(Stored data entries)

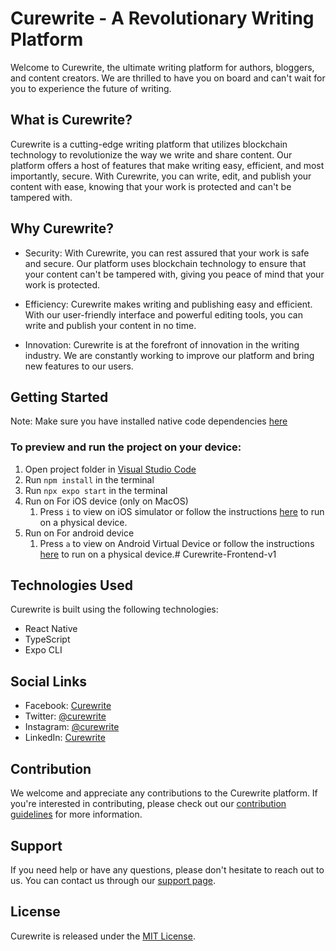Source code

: Curewrite - A Revolutionary Writing Platform
============================================

Welcome to Curewrite, the ultimate writing platform for authors, bloggers, and content creators. We are thrilled to have you on board and can't wait for you to experience the future of writing.

What is Curewrite?
------------------

Curewrite is a cutting-edge writing platform that utilizes blockchain technology to revolutionize the way we write and share content. Our platform offers a host of features that make writing easy, efficient, and most importantly, secure. With Curewrite, you can write, edit, and publish your content with ease, knowing that your work is protected and can't be tampered with.

Why Curewrite?
--------------

-   Security: With Curewrite, you can rest assured that your work is safe and secure. Our platform uses blockchain technology to ensure that your content can't be tampered with, giving you peace of mind that your work is protected.

-   Efficiency: Curewrite makes writing and publishing easy and efficient. With our user-friendly interface and powerful editing tools, you can write and publish your content in no time.

-   Innovation: Curewrite is at the forefront of innovation in the writing industry. We are constantly working to improve our platform and bring new features to our users.

Getting Started
---------------
Note: Make sure you have installed native code dependencies [here](https://reactnative.dev/docs/environment-setup#installing-dependencies)

### To preview and run the project on your device:
1. Open project folder in <u>Visual Studio Code</u>
2. Run  `npm install`  in the terminal
3. Run  `npx expo start`  in the terminal
4. Run on For iOS device (only on MacOS)
    1. Press  `i`  to view on iOS simulator or follow the instructions [here](https://docs.expo.dev/workflow/run-on-device/) to run on a physical device.
5. Run on For android device
    1. Press  `a`  to view on Android Virtual Device or follow the instructions [here](https://docs.expo.dev/workflow/run-on-device/) to run on a physical device.# Curewrite-Frontend-v1

Technologies Used
-----------------

Curewrite is built using the following technologies:

-   React Native
-   TypeScript
-   Expo CLI

Social Links
------------

-   Facebook: [Curewrite](https://www.facebook.com/curewrite)
-   Twitter: [@curewrite](https://twitter.com/curewrite)
-   Instagram: [@curewrite](https://instagram.com/curewrite)
-   LinkedIn: [Curewrite](https://www.linkedin.com/company/curewrite)

Contribution
------------

We welcome and appreciate any contributions to the Curewrite platform. If you're interested in contributing, please check out our [contribution guidelines](https://github.com/curewrite/frontend/blob/master/CONTRIBUTING.md) for more information.

Support
-------

If you need help or have any questions, please don't hesitate to reach out to us. You can contact us through our [support page](https://curewrite.com/support).

License
-------

Curewrite is released under the [MIT License](https://github.com/curewrite/frontend/blob/master/LICENSE).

### WORK TASK:
The entries must be written out again unchanged. Images are to be left out.

### SOLUTION TO THIS EXERCISE:
Source code

: Curewrite - A Revolutionary Writing Platform
============================================

Welcome to Curewrite, the ultimate writing platform for authors, bloggers, and content creators. We are thrilled to have you on board and can't wait for you to experience the future of writing.

What is Curewrite?
------------------

Curewrite is a cutting-edge writing platform that utilizes blockchain technology to revolutionize the way we write and share content. Our platform offers a host of features that make writing easy, efficient, and most importantly, secure. With Curewrite, you can write, edit, and publish your content with ease, knowing that your work is protected and can't be tampered with.

Why Curewrite?
--------------

-   Security: With Curewrite, you can rest assured that your work is safe and secure. Our platform uses blockchain technology to ensure that your content can't be tampered with, giving you peace of mind that your work is protected.

-   Efficiency: Curewrite makes writing and publishing easy and efficient. With our user-friendly interface and powerful editing tools, you can write and publish your content in no time.

-   Innovation: Curewrite is at the forefront of innovation in the writing industry. We are constantly working to improve our platform and bring new features to our users.

Getting Started
---------------
Note: Make sure you have installed native code dependencies [here](https://reactnative.dev/docs/environment-setup#installing-dependencies)

### To preview and run the project on your device:
1. Open project folder in <u>Visual Studio Code</u>
2. Run  `npm install`  in the terminal
3. Run  `npx expo start`  in the terminal
4. Run on For iOS device (only on MacOS)
    1. Press  `i`  to view on iOS simulator or follow the instructions [here](https://docs.expo.dev/workflow/run-on-device/) to run on a physical device.
5. Run on For android device
    1. Press  `a`  to view on Android Virtual Device or follow the instructions [here](https://docs.expo.dev/workflow/run-on-device/) to run on a physical device.# Curewrite-Frontend-v1

Technologies Used
-----------------

Curewrite is built using the following technologies:

-   React Native
-   TypeScript
-   Expo CLI

Social Links
------------

-   Facebook: [Curewrite](https://www.facebook.com/curewrite)
-   Twitter: [@curewrite](https://twitter.com/curewrite)
-   Instagram: [@curewrite](https://instagram.com/curewrite)
-   LinkedIn: [Curewrite](https://www.linkedin.com/company/curewrite)

Contribution
------------

We welcome and appreciate any contributions to the Curewrite platform. If you're interested in contributing, please check out our [contribution guidelines](https://github.com/curewrite/frontend/blob/master/CONTRIBUTING.md) for more information.

Support
-------

If you need help or have any questions, please don't hesitate to reach out to us. You can contact us through our [support page](https://curewrite.com/support).

License
-------

Curewrite is released under the [MIT License](https://github.com/curewrite/frontend/blob/master/LICENSE).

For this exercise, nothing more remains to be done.